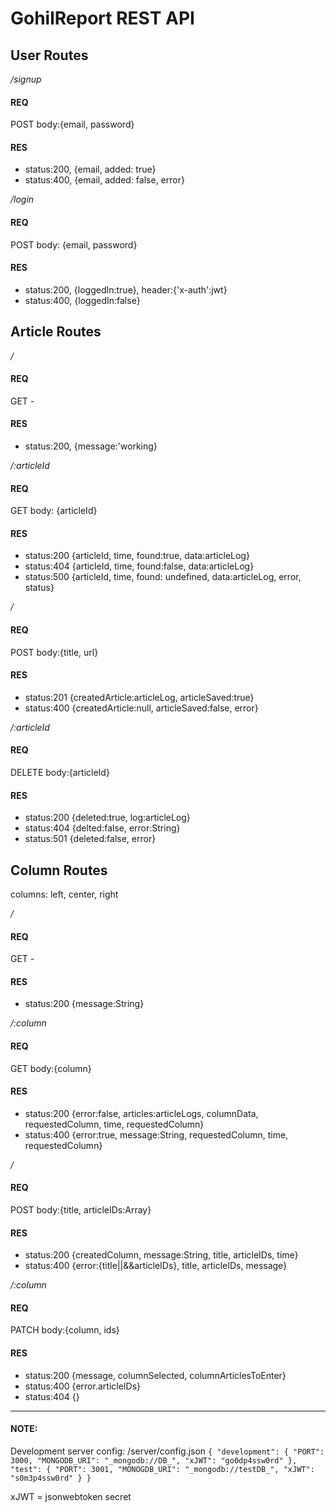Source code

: # GohilReport REST API


## User Routes


_/signup_

#### REQ
POST body:{email, password}

#### RES
- status:200, {email, added: true}
- status:400, {email, added: false, error}


_/login_

#### REQ
POST body: {email, password}

#### RES
- status:200, {loggedIn:true}, header:{'x-auth':jwt}
- status:400, {loggedIn:false}


## Article Routes


_/_

#### REQ
GET -

#### RES
- status:200, {message:'working}


_/:articleId_

#### REQ
GET body: {articleId}

#### RES
- status:200 {articleId, time, found:true, data:articleLog}
- status:404 {articleId, time, found:false, data:articleLog}
- status:500 {articleId, time, found: undefined, data:articleLog, error, status}


_/_

#### REQ
POST body:{title, url}

#### RES
- status:201 {createdArticle:articleLog, articleSaved:true}
- status:400 {createdArticle:null, articleSaved:false, error}


_/:articleId_

#### REQ
DELETE body:{articleId}

#### RES
- status:200 {deleted:true, log:articleLog}
- status:404 {delted:false, error:String}
- status:501 {deleted:false, error}


## Column Routes
columns: left, center, right


_/_

#### REQ
GET -

#### RES
- status:200 {message:String}


_/:column_

#### REQ
GET body:{column}

#### RES
- status:200 {error:false, articles:articleLogs, columnData, requestedColumn, time, requestedColumn}
- status:400 {error:true, message:String, requestedColumn, time, requestedColumn}


_/_

#### REQ
POST body:{title, articleIDs:Array}

#### RES
- status:200 {createdColumn, message:String, title, articleIDs, time}
- status:400 {error:{title||&&articleIDs}, title, articleIDs, message}


_/:column_

#### REQ
PATCH body:{column, ids}

#### RES
- status:200 {message, columnSelected, columnArticlesToEnter}
- status:400 {error.articleIDs}
- status:404 {}

---

#### NOTE:
Development server config:
/server/config.json
`{
    "development": {
        "PORT": 3000,
        "MONGODB_URI": "_mongodb://DB_",
        "xJWT": "go0dp4ssw0rd"
    },
    "test": {
        "PORT": 3001,
        "MONOGDB_URI": "_mongodb://testDB_",
        "xJWT": "s0m3p4ssw0rd"
    }
}`

xJWT = jsonwebtoken secret
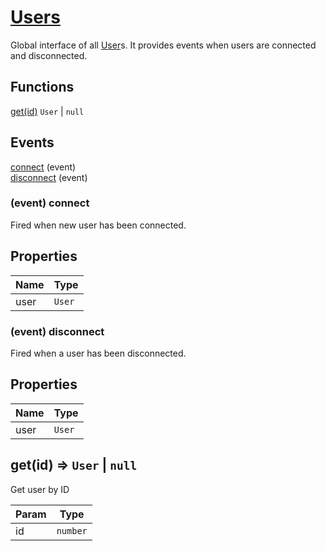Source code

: 
# <a href="#Users">Users</a>

Global interface of all [User]s. It provides events when users are connected and disconnected.
## Functions
<a href="#get">get(id)</a> <code>User</code> | <code>null</code>

## Events
[connect](#Users+event_connect) (event)<br />
[disconnect](#Users+event_disconnect) (event)<br />

<a name="Users+event_connect"></a>
### (event) connect
Fired when new user has been connected.

## Properties

| Name | Type |
| --- | --- |
| user | <code>User</code> | 

<a name="Users+event_disconnect"></a>
### (event) disconnect
Fired when a user has been disconnected.

## Properties

| Name | Type |
| --- | --- |
| user | <code>User</code> | 

<a name="get"></a>
## get(id) ⇒ <code>User</code> \| <code>null</code>
Get user by ID


| Param | Type |
| --- | --- |
| id | <code>number</code> | 

[PlayNetwork]: ./PlayNetwork.md
[Player]: ./Player.md
[Room]: ./Room.md
[Rooms]: ./Rooms.md
[User]: ./User.md
[Users]: ./Users.md
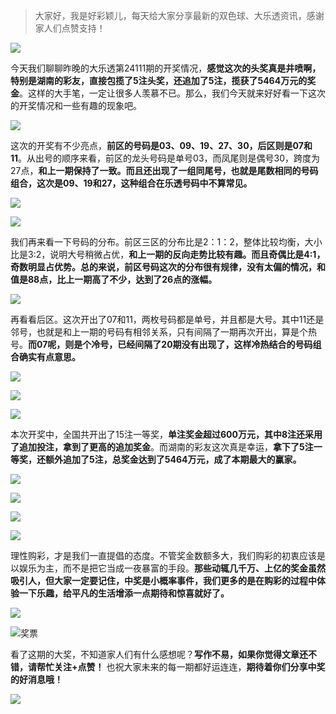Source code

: > 大家好，我是好彩颖儿，每天给大家分享最新的双色球、大乐透资讯，感谢家人们点赞支持！

![](https://cdn.jsdelivr.net/gh/wangwenjie1314/PicCDN/2024-9-24/1727133124838-image.png)

今天我们聊聊昨晚的大乐透第24111期的开奖情况，**感觉这次的头奖真是井喷啊，特别是湖南的彩友，直接包揽了5注头奖，还追加了5注，揽获了5464万元的奖金**。这样的大手笔，一定让很多人羡慕不已。那么，我们今天就来好好看一下这次的开奖情况和一些有趣的现象吧。


![](https://cdn.jsdelivr.net/gh/wangwenjie1314/PicCDN/2024-9-24/1727133141137-image.png)


这次的开奖有不少亮点，**前区的号码是03、09、19、27、30，后区则是07和11**。从出号的顺序来看，前区的龙头号码是单号03，而凤尾则是偶号30，跨度为27点，**和上一期保持了一致。而且还出现了一组同尾号，也就是尾数相同的号码组合，这次是09、19和27，这种组合在乐透号码中不算常见。**


![](https://cdn.jsdelivr.net/gh/wangwenjie1314/PicCDN/2024-9-24/1727133168350-image.png)

![](https://cdn.jsdelivr.net/gh/wangwenjie1314/PicCDN/2024-9-24/1727133193725-image.png)


我们再来看一下号码的分布。前区三区的分布比是2：1：2，整体比较均衡，大小比是3:2，说明大号稍微占优，**和上一期的反向走势比较有趣。而且奇偶比是4:1，奇数明显占优势。总的来说，前区号码这次的分布很有规律，没有太偏的情况，和值是88点，比上一期高了不少，达到了26点的涨幅。**

![](https://cdn.jsdelivr.net/gh/wangwenjie1314/PicCDN/2024-9-24/1727133216810-image.png)

再看看后区。这次开出了07和11，两枚号码都是单号，并且都是大号。其中11还是邻号，也就是和上一期的号码有相邻关系，只有间隔了一期再次开出，算是个热号。**而07呢，则是个冷号，已经间隔了20期没有出现了，这样冷热结合的号码组合确实有点意思。**


![](https://cdn.jsdelivr.net/gh/wangwenjie1314/PicCDN/2024-9-24/1727133411666-image.png)


![](https://cdn.jsdelivr.net/gh/wangwenjie1314/PicCDN/2024-9-24/1727133419725-image.png)


![](https://cdn.jsdelivr.net/gh/wangwenjie1314/PicCDN/2024-9-24/1727133426229-image.png)


本次开奖中，全国共开出了15注一等奖，**单注奖金超过600万元，其中8注还采用了追加投注，拿到了更高的追加奖金**。而湖南的彩友这次真是幸运，**拿下了5注一等奖，还额外追加了5注，总奖金达到了5464万元，成了本期最大的赢家。**


![](https://cdn.jsdelivr.net/gh/wangwenjie1314/PicCDN/2024-9-24/1727133439742-image.png)

![](https://cdn.jsdelivr.net/gh/wangwenjie1314/PicCDN/2024-9-24/1727133445647-image.png)

![](https://cdn.jsdelivr.net/gh/wangwenjie1314/PicCDN/2024-9-24/1727133454516-image.png)


![](https://cdn.jsdelivr.net/gh/wangwenjie1314/PicCDN/2024-9-24/1727133463461-image.png)

理性购彩，才是我们一直提倡的态度。不管奖金数额多大，我们购彩的初衷应该是以娱乐为主，而不是把它当成一夜暴富的手段。**那些动辄几千万、上亿的奖金虽然吸引人，但大家一定要记住，中奖是小概率事件，我们更多的是在购彩的过程中体验一下乐趣，给平凡的生活增添一点期待和惊喜就好了。**




![](https://cdn.jsdelivr.net/gh/wangwenjie1314/PicCDN/2024-9-24/1727133548302-image.png)

![奖票](https://cdn.jsdelivr.net/gh/wangwenjie1314/PicCDN/2024-9-24/1727133484386-image.png)


看了这期的大奖，不知道家人们有什么感想呢？**写作不易，如果你觉得文章还不错，请帮忙关注+点赞！** 也祝大家未来的每一期都好运连连，**期待着你们分享中奖的好消息哦！**



![](https://cdn.jsdelivr.net/gh/wangwenjie1314/PicCDN/2024-9-24/1727133586104-image.png)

_Your task_. Lines that contain the string "xJWT" should be copied from the material above.

_Solution to this exercise_.
        "xJWT": "go0dp4ssw0rd"
        "xJWT": "s0m3p4ssw0rd"
xJWT = jsonwebtoken secret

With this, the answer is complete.